==== Input records ====

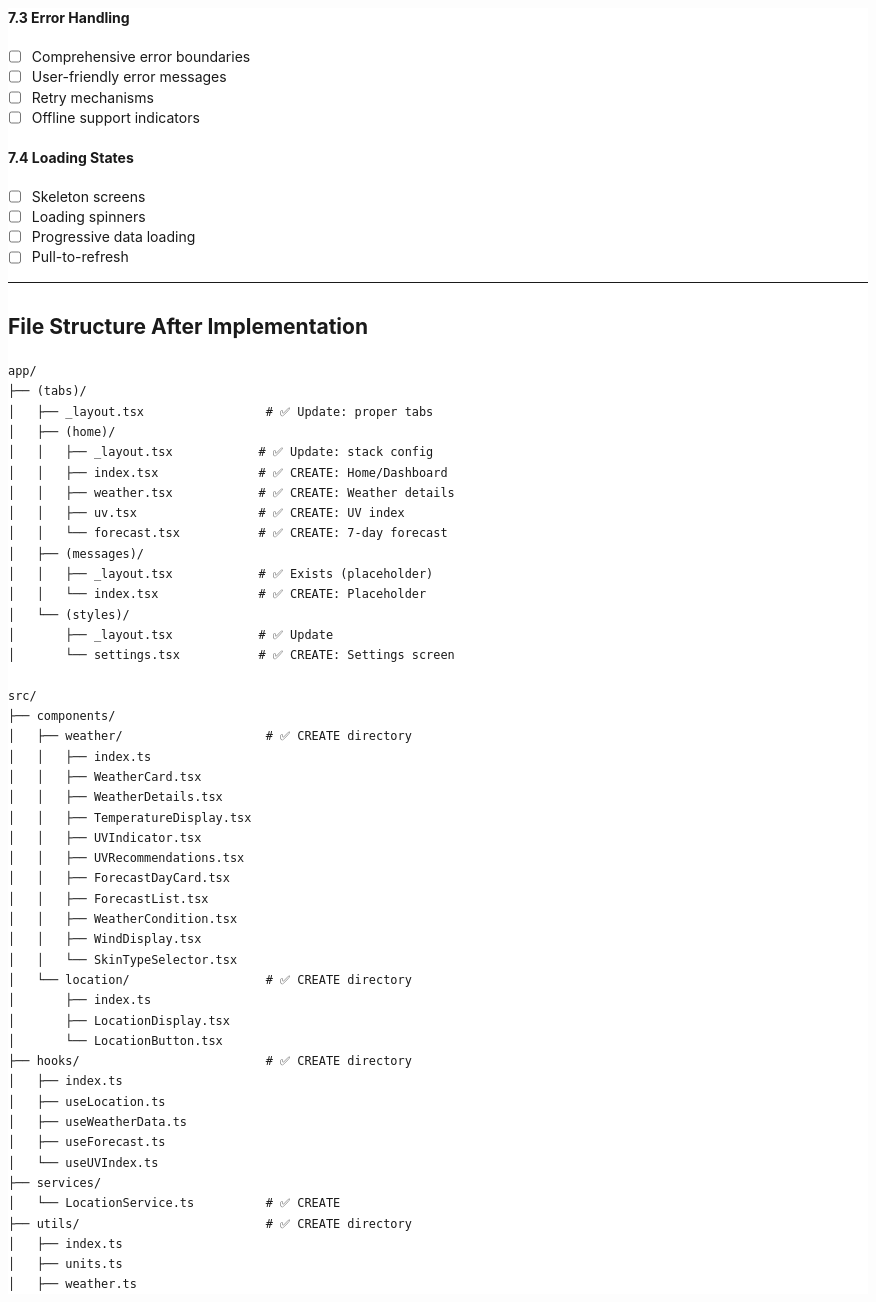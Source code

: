 #### 7.3 Error Handling
- [ ] Comprehensive error boundaries
- [ ] User-friendly error messages
- [ ] Retry mechanisms
- [ ] Offline support indicators

#### 7.4 Loading States
- [ ] Skeleton screens
- [ ] Loading spinners
- [ ] Progressive data loading
- [ ] Pull-to-refresh

---

## File Structure After Implementation

```
app/
├── (tabs)/
│   ├── _layout.tsx                 # ✅ Update: proper tabs
│   ├── (home)/
│   │   ├── _layout.tsx            # ✅ Update: stack config
│   │   ├── index.tsx              # ✅ CREATE: Home/Dashboard
│   │   ├── weather.tsx            # ✅ CREATE: Weather details
│   │   ├── uv.tsx                 # ✅ CREATE: UV index
│   │   └── forecast.tsx           # ✅ CREATE: 7-day forecast
│   ├── (messages)/
│   │   ├── _layout.tsx            # ✅ Exists (placeholder)
│   │   └── index.tsx              # ✅ CREATE: Placeholder
│   └── (styles)/
│       ├── _layout.tsx            # ✅ Update
│       └── settings.tsx           # ✅ CREATE: Settings screen

src/
├── components/
│   ├── weather/                    # ✅ CREATE directory
│   │   ├── index.ts
│   │   ├── WeatherCard.tsx
│   │   ├── WeatherDetails.tsx
│   │   ├── TemperatureDisplay.tsx
│   │   ├── UVIndicator.tsx
│   │   ├── UVRecommendations.tsx
│   │   ├── ForecastDayCard.tsx
│   │   ├── ForecastList.tsx
│   │   ├── WeatherCondition.tsx
│   │   ├── WindDisplay.tsx
│   │   └── SkinTypeSelector.tsx
│   └── location/                   # ✅ CREATE directory
│       ├── index.ts
│       ├── LocationDisplay.tsx
│       └── LocationButton.tsx
├── hooks/                          # ✅ CREATE directory
│   ├── index.ts
│   ├── useLocation.ts
│   ├── useWeatherData.ts
│   ├── useForecast.ts
│   └── useUVIndex.ts
├── services/
│   └── LocationService.ts          # ✅ CREATE
├── utils/                          # ✅ CREATE directory
│   ├── index.ts
│   ├── units.ts
│   ├── weather.ts
```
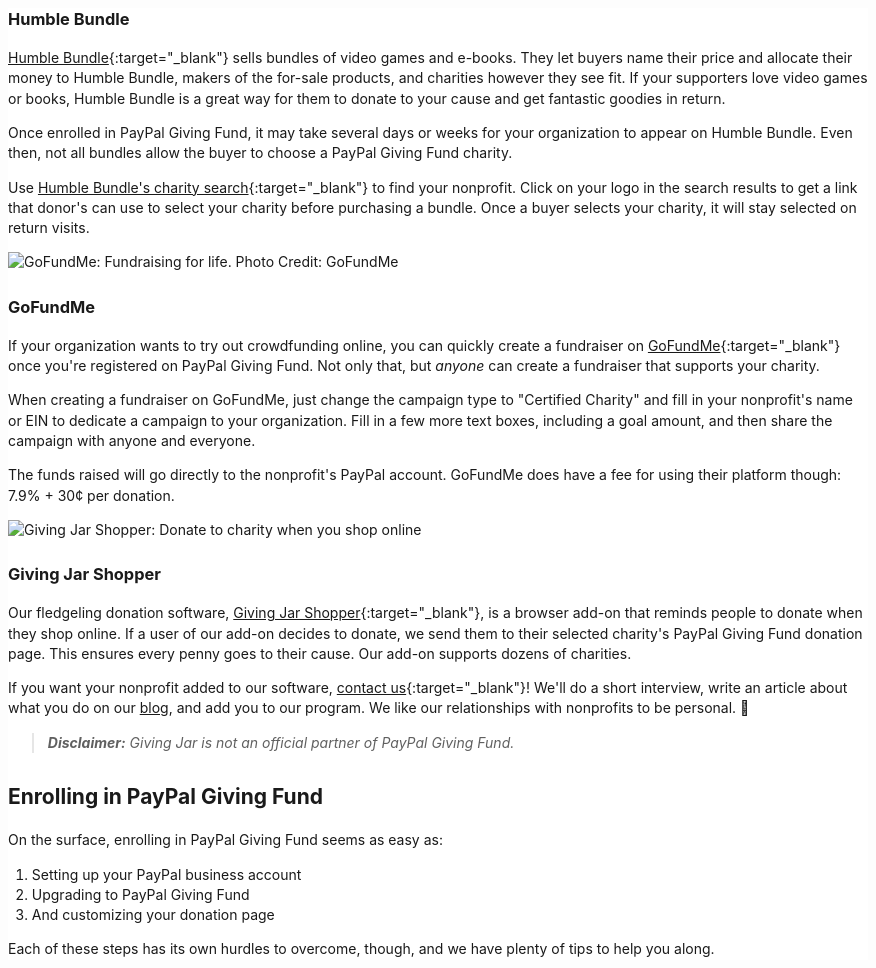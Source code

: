 ### Humble Bundle

[Humble Bundle][10]{:target="\_blank"} sells bundles of video games and e-books. They let buyers name their price and allocate their money to Humble Bundle, makers of the for-sale products, and charities however they see fit. If your supporters love video games or books, Humble Bundle is a great way for them to donate to your cause and get fantastic goodies in return.

Once enrolled in PayPal Giving Fund, it may take several days or weeks for your organization to appear on Humble Bundle. Even then, not all bundles allow the buyer to choose a PayPal Giving Fund charity.

Use [Humble Bundle's charity search][11]{:target="\_blank"} to find your nonprofit. Click on your logo in the search results to get a link that donor's can use to select your charity before purchasing a bundle. Once a buyer selects your charity, it will stay selected on return visits.

![][33]

### GoFundMe

If your organization wants to try out crowdfunding online, you can quickly create a fundraiser on [GoFundMe][12]{:target="\_blank"} once you're registered on PayPal Giving Fund. Not only that, but _anyone_ can create a fundraiser that supports your charity.

When creating a fundraiser on GoFundMe, just change the campaign type to "Certified Charity" and fill in your nonprofit's name or EIN to dedicate a campaign to your organization. Fill in a few more text boxes, including a goal amount, and then share the campaign with anyone and everyone.

The funds raised will go directly to the nonprofit's PayPal account. GoFundMe does have a fee for using their platform though: 7.9% + 30¢ per donation.

![][34]

### Giving Jar Shopper

Our fledgeling donation software, [Giving Jar Shopper][13]{:target="\_blank"}, is a browser add-on that reminds people to donate when they shop online. If a user of our add-on decides to donate, we send them to their selected charity's PayPal Giving Fund donation page. This ensures every penny goes to their cause. Our add-on supports dozens of charities.

If you want your nonprofit added to our software, [contact us][14]{:target="\_blank"}! We'll do a short interview,  write an article about what you do on our [blog][18], and add you to our program. We like our relationships with nonprofits to be personal. 🙂

> _**Disclaimer:** Giving Jar is not an official partner of PayPal Giving Fund._

## Enrolling in PayPal Giving Fund

On the surface, enrolling in PayPal Giving Fund seems as easy as:

1. Setting up your PayPal business account
2. Upgrading to PayPal Giving Fund
3. And customizing your donation page

Each of these steps has its own hurdles to overcome, though, and we have plenty of tips to help you along.


[1]: https://www.paypal.com/givingfund/ "PayPal Giving Fund Homepage"
[2]: https://www.paypal.com/ "PayPal, Inc. Homepage"
[3]: https://www.paypal.com/fundraiser/hub "Search for a charity on PayPal Giving Fund"
[4]: https://www.paypal.com/givingfund/donation-delivery "PayPal Giving Fund's Donation Delivery Policy"
[5]: https://smile.amazon.com/ "Amazon Smile Homepage"
[6]: https://smile.amazon.com/gp/chpf/about/#unregistered "Amazon Smile policy for unregistered charities"
[7]: http://charity.ebay.com/ "eBay for Charity Homepage"
[8]: http://charity.ebay.com/give-at-checkout/ "Give at Checkout on eBay"
[9]: http://charity.ebay.com/charity/search/ "eBay Charity Search"
[10]: https://www.humblebundle.com/ "Humble Bundle Homepage"
[11]: https://www.humblebundle.com/store/select-charity "Find a charity on Humble Bundle"
[12]: https://www.gofundme.com/ "GoFundMe Homepage"
[13]: http://bit.ly/GivingJarShopper "Giving Jar Shopper on the Chrome Web Store"
[14]: mailto:hello@givingjar.org "Contact Giving Jar"
[15]: https://www.paypal.com/us/webapps/mpp/account-selection "Sign up for a PayPal account"
[16]: https://www.paypal.com/businessprofile/settings/name "Change your PayPal contact name"
[17]: https://www.paypal.com/cgi-bin/webscr?cmd=_complaint-view "PayPal Resolution Center"
[18]: http://blog.givingjar.org/ "Giving Jar Blog"
[19]: https://www.paypal.com/businessprofile/settings/ "PayPal - Business Profile"
[20]: https://www.paypal.com/businessprofile/mymoney "PayPal - My Money"
[21]: https://www.paypal.com/businessprofile/mytools "PayPal - My Selling Tools"
[22]: https://www.paypal.com/charities/ "PayPal - Confirm your charity"
[23]: https://www.paypal.com/activation/businessSetup#account "PayPal - Account Setup"
[24]: https://www.paypal.com/givingfund/charity "PayPal Giving Fund Charity Page"
[25]: https://www.paypal.com/givingfund/contact "PayPal Giving Fund Contact Page"
[26]: https://www.paypal.com/givingfund/profile "PayPal Giving Fund Profile Page"
[27]: https://www.paypal.com/fundraiser/charity/196655 "Donate to Giving Jar"
[28]: http://bit.ly/HowToPPGFSlides "Enrolling in PayPal Giving Fund Slides, courtesy of Giving Jar"
[29]: /img/paypal-giving-fund/ppgf-do-more-good.jpg "Do More Good with PayPal Giving Fund. Photo Credit: PayPal Giving Fund"
[30]: /img/paypal-giving-fund/ppgf-how-it-works.jpg "How PayPal Giving Fund works. Photo Credit: PayPal Giving Fund"
[31]: /img/paypal-giving-fund/ebay-for-charity.jpg "eBay for Charity. Photo Credit: eBay"
[32]: /img/paypal-giving-fund/humble-bundle.jpg "Humble Bundle: Pay what you want and help charity. Photo Credit: Humble Bundle"
[33]: /img/paypal-giving-fund/gofundme.jpg "GoFundMe: Fundraising for life. Photo Credit: GoFundMe"
[34]: /img/paypal-giving-fund/givingjar-shopper.jpg "Giving Jar Shopper: Donate to charity when you shop online"
[35]: /img/paypal-giving-fund/setup-paypal-account.jpg "Setup your PayPal business account"
[36]: /img/paypal-giving-fund/ppgf-givingjar-donation-page.jpg "Giving Jar's donation page on PayPal Giving Fund"
[37]: /img/paypal-giving-fund/paypal-resolution-center.jpg "PayPal Resolution Center"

====

> **About this exercise**
Scan the entries for the string "businessprofile" and report only how many lines contain it.

> **Exercise output**
4